You Are Accepted Here for Your Size. 


  • Please feel free to ...
    • browse this site - enjoy!
    • learn about the science leading to the Health At Every Size approach to health via the "Library of HAES Links"
    • share your experiences and thoughts on weight stigma and HAES on the Forum
    • show support for Health At Every Size (HAES®) by registering as a site member (it's free)
    • show local health providers your support for the HAES Principles by endorsing them on the Forum
    • affiliate your HAES-supportive organization with this site: post your link on the Forum
    • offer financial or technical support for this site

     

    Purposes of this Site:

    1. To provide a "Library of Links about HAES" for Sonoma County health professionals and the public.

    2. To increase knowledge, understanding, and support for HAES among health providers, educators, policy makers, and the public.

    3. To build an informed, supportive community for health professionals to be able to prescribe HAES instead of weight loss.

    4. To provide client handouts about HAES for health professionals (more on the way.)

    5. To increase understanding of how weight criticism plus traditional "eat less" medical advice more often cause long-term weight gain than loss, and is considered by eating disorder professionals to be disordered eating. HAES has been called the "peace movement" to the "war on obesity." (Links page.)

    6. To begin building a Sonoma County HAES educational and support organization of healthcare providers, allied health, eating disorder professionals, and HAES advocates, including a speakers' series, and size-accepting fitness activities.

    7. To provide a regional model for a HAES site and organization for HAES advocates.

    * Health At Every Size is a registered trademark of the Association for Size Diversity and Health and used with permission.

     

    Key Public Health Recommendations For People of All Sizes (1)

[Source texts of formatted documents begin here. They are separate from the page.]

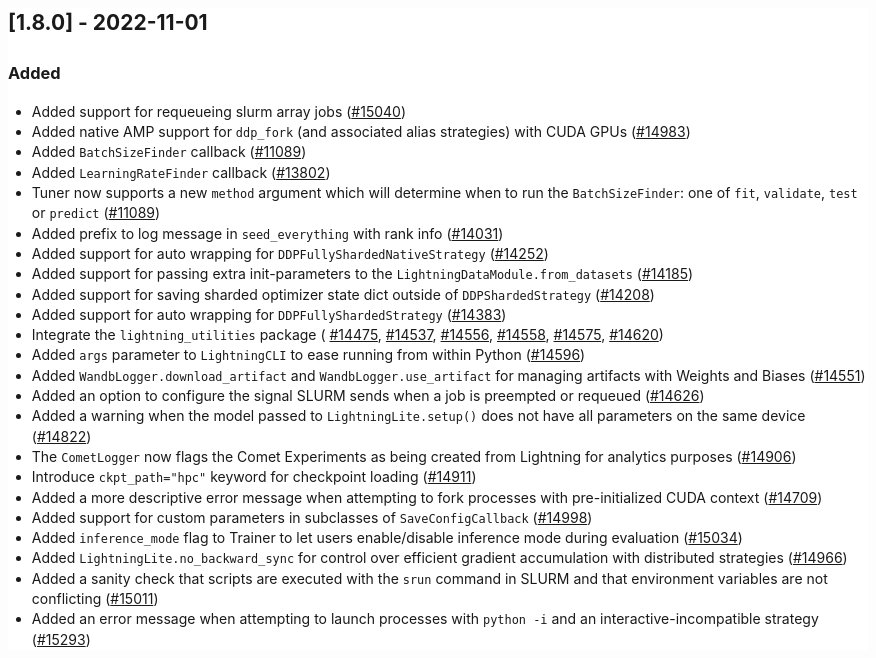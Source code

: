 
## [1.8.0] - 2022-11-01

### Added

- Added support for requeueing slurm array jobs ([#15040](https://github.com/Lightning-AI/pytorch-lightning/pull/15040))
- Added native AMP support for `ddp_fork` (and associated alias strategies) with CUDA GPUs ([#14983](https://github.com/Lightning-AI/pytorch-lightning/pull/14983))
- Added `BatchSizeFinder` callback ([#11089](https://github.com/Lightning-AI/pytorch-lightning/pull/11089))
- Added `LearningRateFinder` callback ([#13802](https://github.com/Lightning-AI/pytorch-lightning/pull/13802))
- Tuner now supports a new `method` argument which will determine when to run the `BatchSizeFinder`: one of `fit`, `validate`, `test` or `predict` ([#11089](https://github.com/Lightning-AI/pytorch-lightning/pull/11089))
- Added prefix to log message in `seed_everything` with rank info ([#14031](https://github.com/Lightning-AI/pytorch-lightning/pull/14031))
- Added support for auto wrapping for `DDPFullyShardedNativeStrategy` ([#14252](https://github.com/Lightning-AI/pytorch-lightning/pull/14252))
- Added support for passing extra init-parameters to the `LightningDataModule.from_datasets` ([#14185](https://github.com/Lightning-AI/pytorch-lightning/pull/14185))
- Added support for saving sharded optimizer state dict outside of `DDPShardedStrategy` ([#14208](https://github.com/Lightning-AI/pytorch-lightning/pull/14208))
- Added support for auto wrapping for `DDPFullyShardedStrategy` ([#14383](https://github.com/Lightning-AI/pytorch-lightning/pull/14383))
- Integrate the `lightning_utilities` package (
  [#14475](https://github.com/Lightning-AI/pytorch-lightning/pull/14475),
  [#14537](https://github.com/Lightning-AI/pytorch-lightning/pull/14537),
  [#14556](https://github.com/Lightning-AI/pytorch-lightning/pull/14556),
  [#14558](https://github.com/Lightning-AI/pytorch-lightning/pull/14558),
  [#14575](https://github.com/Lightning-AI/pytorch-lightning/pull/14575),
  [#14620](https://github.com/Lightning-AI/pytorch-lightning/pull/14620))
- Added `args` parameter to `LightningCLI` to ease running from within Python ([#14596](https://github.com/Lightning-AI/pytorch-lightning/pull/14596))
- Added `WandbLogger.download_artifact` and `WandbLogger.use_artifact` for managing artifacts with Weights and Biases ([#14551](https://github.com/Lightning-AI/pytorch-lightning/pull/14551))
- Added an option to configure the signal SLURM sends when a job is preempted or requeued ([#14626](https://github.com/Lightning-AI/pytorch-lightning/pull/14626))
- Added a warning when the model passed to `LightningLite.setup()` does not have all parameters on the same device ([#14822](https://github.com/Lightning-AI/pytorch-lightning/pull/14822))
- The `CometLogger` now flags the Comet Experiments as being created from Lightning for analytics purposes ([#14906](https://github.com/Lightning-AI/pytorch-lightning/pull/14906))
- Introduce `ckpt_path="hpc"` keyword for checkpoint loading ([#14911](https://github.com/Lightning-AI/pytorch-lightning/pull/14911))
- Added a more descriptive error message when attempting to fork processes with pre-initialized CUDA context ([#14709](https://github.com/Lightning-AI/pytorch-lightning/pull/14709))
- Added support for custom parameters in subclasses of `SaveConfigCallback` ([#14998](https://github.com/Lightning-AI/pytorch-lightning/pull/14998))
- Added `inference_mode` flag to Trainer to let users enable/disable inference mode during evaluation ([#15034](https://github.com/Lightning-AI/pytorch-lightning/pull/15034))
- Added `LightningLite.no_backward_sync` for control over efficient gradient accumulation with distributed strategies ([#14966](https://github.com/Lightning-AI/pytorch-lightning/pull/14966))
- Added a sanity check that scripts are executed with the `srun` command in SLURM and that environment variables are not conflicting ([#15011](https://github.com/Lightning-AI/pytorch-lightning/pull/15011))
- Added an error message when attempting to launch processes with `python -i` and an interactive-incompatible strategy ([#15293](https://github.com/Lightning-AI/pytorch-lightning/pull/15293))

    From exercise physiology researcher Glenn A. Gaesser, PhD., Healthy Lifestyles Research Center, Arizona State University:

    "If we can accept the fact that fit and healthy bodies can come in all shapes and sizes, the public health message becomes quite simple: be more physically active and adopt a healthier diet."

    1. (Gradually started), "An average of 30 minutes of moderate-intensity activity - the equivalent of brisk walking - most days of the week (4-5 days/week) is a good start, and is sufficient to produce significant health benefits." (2)

    2. Substantial health improvements can also be achieved with rather modest changes in diet by focusing on increasing consumption of fruits, vegetables, and fiber-rich foods.(3-5)

    "A 'health at every size' paradigm not only allows for a more compassionate view of body weight, but has significantly positive effects on public health. Millions of overweight women and men, perpetually at war with their bodies, need to be reassured that the road to good health is accessible to all."

    References

    (1)  Gaesser, GA. (2003) Is it necessary to be thin to be healthy? Harvard Health Policy Review. Vol. 4, No. 2, Fall, 2003.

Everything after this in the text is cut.